Renate Boml, 45, said she got up at dawn to catch a train from her village to attend the mass.
"The pope has pleasantly surprised me with his personal warmth and his intelligence," she said.
"We are happy to be here for this celebration of our beliefs."
The pontiff was driven to the mass in a pope-mobile under clear blue skies.
Later on Sunday he celebrated vespers in Munich Cathedral, a familiar location for the former Cardinal Joseph Ratzinger who was archbishop of the city from 1977 to 1982.
He said spirituality and Catholicism should have a higher priority in education, and called on parents to "help your children to believe".
He will also hold mass in the town of Alltoeting on Monday and in the city of Regensburg on Tuesday.
This visit bears the personal stamp of the pope, who said on his arrival that his heart "beats with a Bavarian rhythm".
House daubed
On Monday, he will visit the house in the small town of Marktl-am-Inn where he was born on April 16, 1927.

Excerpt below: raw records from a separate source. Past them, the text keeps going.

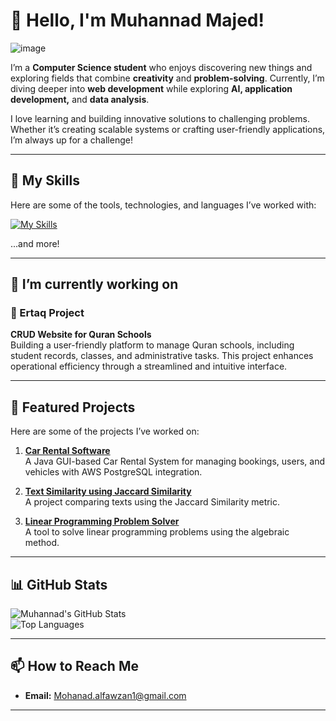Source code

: 

# 👋 Hello, I'm Muhannad Majed!  

<!---
> *"The future belongs to those who dare to learn and grow."*

--->
![image](https://i.pinimg.com/originals/5c/ae/fa/5caefa287638eaae50a1c43d73add8b4.gif)

 
I’m a **Computer Science student** who enjoys discovering new things and exploring fields that combine **creativity** and **problem-solving**. Currently, I’m diving deeper into **web development** while exploring **AI, application development,** and **data analysis**.  

I love learning and building innovative solutions to challenging problems. Whether it’s creating scalable systems or crafting user-friendly applications, I’m always up for a challenge!


---

## 🚀 My Skills  
Here are some of the tools, technologies, and languages I’ve worked with:  

[![My Skills](https://skillicons.dev/icons?i=cpp,java,javascript,python,mysql,react,git,supabase,express,nodejs)](https://skillicons.dev)

...and more!  

---

## 🔭 I’m currently working on 
### 📘 Ertaq Project 
**CRUD Website for Quran Schools**  
Building a user-friendly platform to manage Quran schools, including student records, classes, and administrative tasks. This project enhances operational efficiency through a streamlined and intuitive interface.

---

## 📂 Featured Projects  
Here are some of the projects I’ve worked on:  

1. **[Car Rental Software](https://github.com/iMD10/CS342-Car-Rental)**  
   A Java GUI-based Car Rental System for managing bookings, users, and vehicles with AWS PostgreSQL integration.

2. **[Text Similarity using Jaccard Similarity](https://github.com/iMD10/CS315-Texts-Similarity)**  
   A project comparing texts using the Jaccard Similarity metric.  
   
3. **[Linear Programming Problem Solver](https://github.com/iMD10/MATH329-Algebraic-Method)**  
   A tool to solve linear programming problems using the algebraic method.


---

## 📊 GitHub Stats  

![Muhannad's GitHub Stats](https://github-readme-stats.vercel.app/api?username=iMD10&show_icons=true&theme=radical)  
![Top Languages](https://github-readme-stats.vercel.app/api/top-langs/?username=iMD10&layout=compact&theme=radical)

---

## 📫 How to Reach Me  
- **Email:** Mohanad.alfawzan1@gmail.com  

---



<!--
**iMD10/iMD10** is a ✨ _special_ ✨ repository because its `README.md` (this file) appears on your GitHub profile.

Here are some ideas to get you started:

- 🔭 I’m currently working on ...
- 🌱 I’m currently learning ...
- 👯 I’m looking to collaborate on ...
- 🤔 I’m looking for help with ...
- 💬 Ask me about ...
- 📫 How to reach me: ...
- 😄 Pronouns: ...
- ⚡ Fun fact: ...
-->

The yellow and white-painted exterior of the house was being hastily cleaned after blue paint was thrown at it early on Sunday.
Police said they believed it was the work of vandals and not a protest.
The pope will spend Wednesday with his brother, Monsignor Georg Ratzinger, in Regensburg and together they will visit the graves of their mother, father and sister.
Pope Benedict is making his fourth foreign trip since becoming pope in April last year and the second to Germany in that time.
He is due to visit Turkey in November and Brazil next year.
Security for the German trip is tight in the wake of the attempted bombings of two passenger trains in two western cities in July. Around 5,000 police are on duty.